If I can hear that a string is very slightly out of turn, I can correct it by ear. So I don't think my ear is too bad. I can balance out tone and volume fairly well (to may taste anyway) But my playing,...


----------



## greco (Jul 15, 2007)

Robert1950 said:


> If I can hear that a string is very slightly *out of turn*


Where do you buy such polite strings? (Sorry... I couldn't resist)


----------



## zontar (Oct 25, 2007)

mhammer said:


> There is much voodoo regarding both the design and composition of covers and baseplates, a lot of it having to do with "eddy currents", that are well above my pay grade. I don't say "voodoo" to dismiss or cheapen it.
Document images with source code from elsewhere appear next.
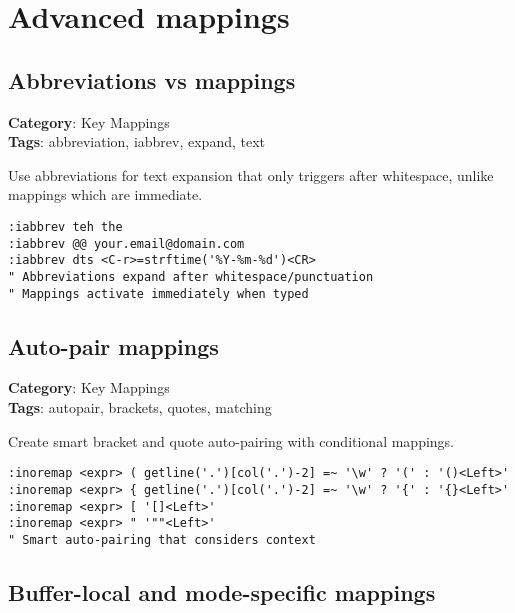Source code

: \chapter{Advanced mappings}
\section{Abbreviations vs mappings}

\textbf{Category}: Key Mappings\\ \textbf{Tags}: abbreviation, iabbrev, expand, text
\vspace{0.5cm}

Use abbreviations for text expansion that only triggers after whitespace, unlike mappings which are immediate.

\begin{Exa*}{}
\begin{Verbatim}[fontsize=\footnotesize, breaklines, breakanywhere]
:iabbrev teh the
:iabbrev @@ your.email@domain.com
:iabbrev dts <C-r>=strftime('%Y-%m-%d')<CR>
" Abbreviations expand after whitespace/punctuation
" Mappings activate immediately when typed
\end{Verbatim}
\end{Exa*}

\section{Auto-pair mappings}

\textbf{Category}: Key Mappings\\ \textbf{Tags}: autopair, brackets, quotes, matching
\vspace{0.5cm}

Create smart bracket and quote auto-pairing with conditional mappings.

\begin{Exa*}{}
\begin{Verbatim}[fontsize=\footnotesize, breaklines, breakanywhere]
:inoremap <expr> ( getline('.')[col('.')-2] =~ '\w' ? '(' : '()<Left>'
:inoremap <expr> { getline('.')[col('.')-2] =~ '\w' ? '{' : '{}<Left>'
:inoremap <expr> [ '[]<Left>'
:inoremap <expr> " '""<Left>'
" Smart auto-pairing that considers context
\end{Verbatim}
\end{Exa*}

\section{Buffer-local and mode-specific mappings}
Rather, the phenomena are so complex as to make straightforward descriptions, explanations, and predictions nigh impossible, . It's a bit like the state of brain research before we had CAT scans, MRIs, or radioactive tracer-labelling. In those days, we had people and animals with _relatively_ localized brain damage, and could say from observation that _this_ part looks like it's sorta important in _that_ function. Pickup-makers are in a similar position. They know eddy currents and flux patterns exist, the same way that neuroscientists knew how neurons worked, and pickup-makers each have their experience with sonic differences arising from baseplates and/or covers made out of this or that, but being able to say how all those things operate systematically in the whole-pickup context is still beyond us.


Maybe Seth Lover was one of them?
Who knows?

Sometimes that is what made someone a genius.


----------



## Dorian2 (Jun 9, 2015)

I adjust my uncovered Duncans to the fretboard radius for a more even response. Works in my case. Not sure about the lower output PAF's and covers though.


----------